::: INPUT DATA
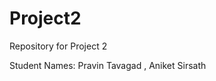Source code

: Project2
===============

Repository for  Project 2

Student Names:
Pravin Tavagad ,
Aniket Sirsath
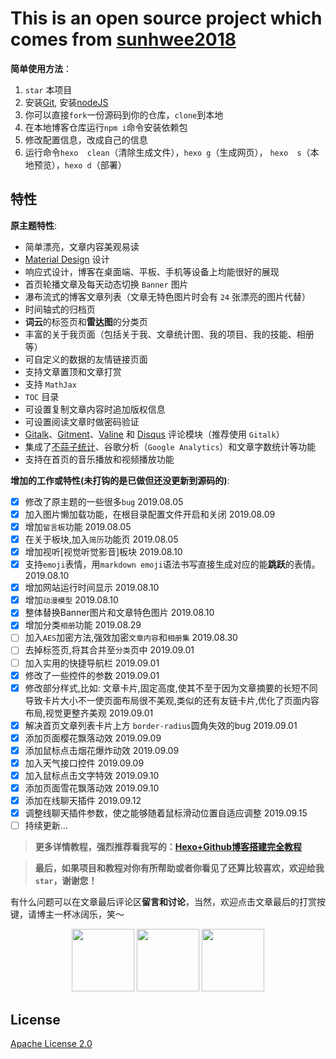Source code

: # This is an open source project which comes from [sunhwee2018](https://sunhwee2018.com)
**简单使用方法**：
1. `star` 本项目
2. 安装[Git](https://git-scm.com/downloads), 安装[nodeJS](https://nodejs.org/en/)
3. 你可以直接`fork`一份源码到你的仓库，`clone`到本地
4. 在本地博客仓库运行`npm i`命令安装依赖包
5. 修改配置信息，改成自己的信息
6. 运行命令`hexo  clean`（清除生成文件），`hexo g`（生成网页）， `hexo  s`（本地预览），`hexo d`（部署）

## 特性

**原主题特性**:

- 简单漂亮，文章内容美观易读
- [Material Design](https://material.io/) 设计
- 响应式设计，博客在桌面端、平板、手机等设备上均能很好的展现
- 首页轮播文章及每天动态切换 `Banner` 图片
- 瀑布流式的博客文章列表（文章无特色图片时会有 `24` 张漂亮的图片代替）
- 时间轴式的归档页
- **词云**的标签页和**雷达图**的分类页
- 丰富的关于我页面（包括关于我、文章统计图、我的项目、我的技能、相册等）
- 可自定义的数据的友情链接页面
- 支持文章置顶和文章打赏
- 支持 `MathJax`
- `TOC` 目录
- 可设置复制文章内容时追加版权信息
- 可设置阅读文章时做密码验证
- [Gitalk](https://gitalk.github.io/)、[Gitment](https://imsun.github.io/gitment/)、[Valine](https://valine.js.org/) 和 [Disqus](https://disqus.com/) 评论模块（推荐使用 `Gitalk`）
- 集成了[不蒜子统计](http://busuanzi.ibruce.info/)、谷歌分析（`Google Analytics`）和文章字数统计等功能
- 支持在首页的音乐播放和视频播放功能

 **增加的工作或特性(未打钩的是已做但还没更新到源码的)**:

- [x] 修改了原主题的一些很多`bug`   2019.08.05
- [x] 加入图片懒加载功能，在根目录配置文件开启和关闭    2019.08.09
- [x] 增加`留言板`功能          2019.08.05
- [x] 在关于板块,加入`简历`功能页   2019.08.05
- [x] 增加视听[视觉听觉影音]板块       2019.08.10
- [x] 支持`emoji`表情，用`markdown emoji`语法书写直接生成对应的能**跳跃**的表情。  2019.08.10
- [x] 增加网站运行时间显示  2019.08.10
- [x] 增加`动漫模型`     2019.08.10
- [x] 整体替换Banner图片和文章特色图片   2019.08.10
- [x] 增加分类`相册`功能         2019.08.29
- [ ] 加入`AES`加密方法,强效加密`文章内容`和`相册集`       2019.08.30
- [ ] 去掉标签页,将其合并至`分类`页中                2019.09.01
- [ ] 加入实用的快捷导航栏        2019.09.01
- [x] 修改了一些控件的参数   2019.09.01
- [x] 修改部分样式,比如: 文章卡片,固定高度,使其不至于因为文章摘要的长短不同导致卡片大小不一使页面布局很不美观,类似的还有友链卡片,优化了页面内容布局,视觉更整齐美观          2019.09.01
- [x] 解决首页文章列表卡片上方 `border-radius`圆角失效的bug  2019.09.01
- [x] 添加页面樱花飘落动效            2019.09.09
- [x] 添加鼠标点击烟花爆炸动效   2019.09.09
- [x] 加入天气接口控件   2019.09.09
- [x] 加入鼠标点击文字特效   2019.09.10
- [x] 添加页面雪花飘落动效            2019.09.10
- [x] 添加在线聊天插件            2019.09.12
- [x] 调整线聊天插件参数，使之能够随着鼠标滑动位置自适应调整  2019.09.15
- [ ] 持续更新...

>**更多详情教程，强烈推荐看我写的：[Hexo+Github博客搭建完全教程](https://sunhwee.com/posts/6e8839eb.html)**

>**最后，如果项目和教程对你有所帮助或者你看见了还算比较喜欢，欢迎给我`star`，谢谢您！**

有什么问题可以在文章最后评论区**留言和讨论**，当然，欢迎点击文章最后的打赏按键，请博主一杯冰阔乐，笑～
<p align="center">
<img width="100" src="https://shw2018.github.io/medias/reward/alipay.bmp" >
<img width="100" src="https://shw2018.github.io/medias/reward/wechat.bmp" >
<img width="100" src="https://shw2018.github.io/medias/reward/zan.png" ></a></p>


## License

[Apache License 2.0](http://www.apache.org/licenses/LICENSE-2.0)
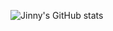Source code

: ![Jinny's GitHub stats](https://github-readme-stats.vercel.app/api?username=becooq81&show_icons=true&theme=radical)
::::::
Copy each of the entries above precisely, and drop whatever pictures they hold.

= EXERCISE RESPONSE =
Source code

: Project2
===============

Repository for  Project 2

Student Names:
Pravin Tavagad ,
Aniket Sirsath
Source code

: # This is an open source project which comes from [sunhwee2018](https://sunhwee2018.com)
**简单使用方法**：
1. `star` 本项目
2. 安装[Git](https://git-scm.com/downloads), 安装[nodeJS](https://nodejs.org/en/)
3. 你可以直接`fork`一份源码到你的仓库，`clone`到本地
4. 在本地博客仓库运行`npm i`命令安装依赖包
5. 修改配置信息，改成自己的信息
6. 运行命令`hexo  clean`（清除生成文件），`hexo g`（生成网页）， `hexo  s`（本地预览），`hexo d`（部署）

## 特性

**原主题特性**:

- 简单漂亮，文章内容美观易读
- [Material Design](https://material.io/) 设计
- 响应式设计，博客在桌面端、平板、手机等设备上均能很好的展现
- 首页轮播文章及每天动态切换 `Banner` 图片
- 瀑布流式的博客文章列表（文章无特色图片时会有 `24` 张漂亮的图片代替）
- 时间轴式的归档页
- **词云**的标签页和**雷达图**的分类页
- 丰富的关于我页面（包括关于我、文章统计图、我的项目、我的技能、相册等）
- 可自定义的数据的友情链接页面
- 支持文章置顶和文章打赏
- 支持 `MathJax`
- `TOC` 目录
- 可设置复制文章内容时追加版权信息
- 可设置阅读文章时做密码验证
- [Gitalk](https://gitalk.github.io/)、[Gitment](https://imsun.github.io/gitment/)、[Valine](https://valine.js.org/) 和 [Disqus](https://disqus.com/) 评论模块（推荐使用 `Gitalk`）
- 集成了[不蒜子统计](http://busuanzi.ibruce.info/)、谷歌分析（`Google Analytics`）和文章字数统计等功能
- 支持在首页的音乐播放和视频播放功能

 **增加的工作或特性(未打钩的是已做但还没更新到源码的)**:

- [x] 修改了原主题的一些很多`bug`   2019.08.05
- [x] 加入图片懒加载功能，在根目录配置文件开启和关闭    2019.08.09
- [x] 增加`留言板`功能          2019.08.05
- [x] 在关于板块,加入`简历`功能页   2019.08.05
- [x] 增加视听[视觉听觉影音]板块       2019.08.10
- [x] 支持`emoji`表情，用`markdown emoji`语法书写直接生成对应的能**跳跃**的表情。  2019.08.10
- [x] 增加网站运行时间显示  2019.08.10
- [x] 增加`动漫模型`     2019.08.10
- [x] 整体替换Banner图片和文章特色图片   2019.08.10
- [x] 增加分类`相册`功能         2019.08.29
- [ ] 加入`AES`加密方法,强效加密`文章内容`和`相册集`       2019.08.30
- [ ] 去掉标签页,将其合并至`分类`页中                2019.09.01
- [ ] 加入实用的快捷导航栏        2019.09.01
- [x] 修改了一些控件的参数   2019.09.01
- [x] 修改部分样式,比如: 文章卡片,固定高度,使其不至于因为文章摘要的长短不同导致卡片大小不一使页面布局很不美观,类似的还有友链卡片,优化了页面内容布局,视觉更整齐美观          2019.09.01
- [x] 解决首页文章列表卡片上方 `border-radius`圆角失效的bug  2019.09.01
- [x] 添加页面樱花飘落动效            2019.09.09
- [x] 添加鼠标点击烟花爆炸动效   2019.09.09
- [x] 加入天气接口控件   2019.09.09
- [x] 加入鼠标点击文字特效   2019.09.10
- [x] 添加页面雪花飘落动效            2019.09.10
- [x] 添加在线聊天插件            2019.09.12
- [x] 调整线聊天插件参数，使之能够随着鼠标滑动位置自适应调整  2019.09.15
- [ ] 持续更新...

>**更多详情教程，强烈推荐看我写的：[Hexo+Github博客搭建完全教程](https://sunhwee.com/posts/6e8839eb.html)**

>**最后，如果项目和教程对你有所帮助或者你看见了还算比较喜欢，欢迎给我`star`，谢谢您！**

有什么问题可以在文章最后评论区**留言和讨论**，当然，欢迎点击文章最后的打赏按键，请博主一杯冰阔乐，笑～
<p align="center">
<img width="100" src="https://shw2018.github.io/medias/reward/alipay.bmp" >
<img width="100" src="https://shw2018.github.io/medias/reward/wechat.bmp" >
<img width="100" src="https://shw2018.github.io/medias/reward/zan.png" ></a></p>


## License

[Apache License 2.0](http://www.apache.org/licenses/LICENSE-2.0)
Source code

: ![Jinny's GitHub stats](https://github-readme-stats.vercel.app/api?username=becooq81&show_icons=true&theme=radical)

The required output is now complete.